Record extracts:

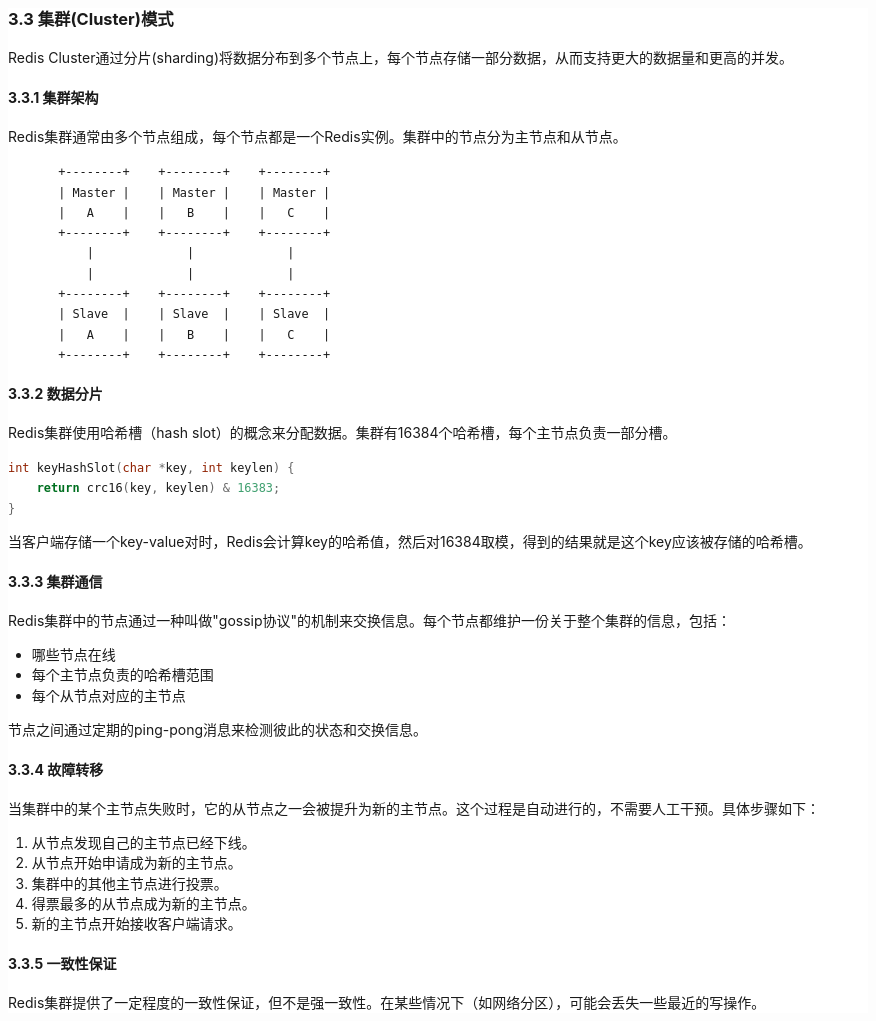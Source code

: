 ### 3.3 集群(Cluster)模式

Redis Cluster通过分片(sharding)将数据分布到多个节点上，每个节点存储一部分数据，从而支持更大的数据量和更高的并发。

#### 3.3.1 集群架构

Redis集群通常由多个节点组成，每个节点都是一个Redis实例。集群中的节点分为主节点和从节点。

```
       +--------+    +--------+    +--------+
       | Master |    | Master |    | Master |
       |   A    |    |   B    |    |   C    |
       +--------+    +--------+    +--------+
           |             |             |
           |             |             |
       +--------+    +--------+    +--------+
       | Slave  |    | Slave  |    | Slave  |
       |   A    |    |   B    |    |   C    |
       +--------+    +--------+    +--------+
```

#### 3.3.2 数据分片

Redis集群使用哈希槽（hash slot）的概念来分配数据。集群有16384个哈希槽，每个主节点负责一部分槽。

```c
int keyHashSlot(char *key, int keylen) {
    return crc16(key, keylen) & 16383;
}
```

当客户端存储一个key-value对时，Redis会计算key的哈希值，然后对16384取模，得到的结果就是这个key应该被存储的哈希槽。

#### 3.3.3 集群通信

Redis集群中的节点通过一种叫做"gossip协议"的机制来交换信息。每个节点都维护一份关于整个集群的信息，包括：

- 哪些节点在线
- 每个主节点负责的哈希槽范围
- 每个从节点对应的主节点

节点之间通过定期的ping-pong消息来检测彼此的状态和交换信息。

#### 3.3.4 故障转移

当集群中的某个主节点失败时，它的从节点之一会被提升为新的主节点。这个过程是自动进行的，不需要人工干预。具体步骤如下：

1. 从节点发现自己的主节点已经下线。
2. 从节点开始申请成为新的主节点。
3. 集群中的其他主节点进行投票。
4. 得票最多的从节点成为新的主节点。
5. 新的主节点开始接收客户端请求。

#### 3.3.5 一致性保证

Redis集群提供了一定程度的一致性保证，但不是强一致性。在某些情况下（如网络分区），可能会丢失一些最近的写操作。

Your objective: Line by line, give the material above again exactly, but without any pictures.

Task response:
Source code

: ### 3.3 集群(Cluster)模式

Redis Cluster通过分片(sharding)将数据分布到多个节点上，每个节点存储一部分数据，从而支持更大的数据量和更高的并发。

#### 3.3.1 集群架构

Redis集群通常由多个节点组成，每个节点都是一个Redis实例。集群中的节点分为主节点和从节点。

```
       +--------+    +--------+    +--------+
       | Master |    | Master |    | Master |
       |   A    |    |   B    |    |   C    |
       +--------+    +--------+    +--------+
           |             |             |
           |             |             |
       +--------+    +--------+    +--------+
       | Slave  |    | Slave  |    | Slave  |
       |   A    |    |   B    |    |   C    |
       +--------+    +--------+    +--------+
```

#### 3.3.2 数据分片

Redis集群使用哈希槽（hash slot）的概念来分配数据。集群有16384个哈希槽，每个主节点负责一部分槽。

```c
int keyHashSlot(char *key, int keylen) {
    return crc16(key, keylen) & 16383;
}
```

当客户端存储一个key-value对时，Redis会计算key的哈希值，然后对16384取模，得到的结果就是这个key应该被存储的哈希槽。

#### 3.3.3 集群通信

Redis集群中的节点通过一种叫做"gossip协议"的机制来交换信息。每个节点都维护一份关于整个集群的信息，包括：

- 哪些节点在线
- 每个主节点负责的哈希槽范围
- 每个从节点对应的主节点

节点之间通过定期的ping-pong消息来检测彼此的状态和交换信息。

#### 3.3.4 故障转移

当集群中的某个主节点失败时，它的从节点之一会被提升为新的主节点。这个过程是自动进行的，不需要人工干预。具体步骤如下：

1. 从节点发现自己的主节点已经下线。
2. 从节点开始申请成为新的主节点。
3. 集群中的其他主节点进行投票。
4. 得票最多的从节点成为新的主节点。
5. 新的主节点开始接收客户端请求。

#### 3.3.5 一致性保证

Redis集群提供了一定程度的一致性保证，但不是强一致性。在某些情况下（如网络分区），可能会丢失一些最近的写操作。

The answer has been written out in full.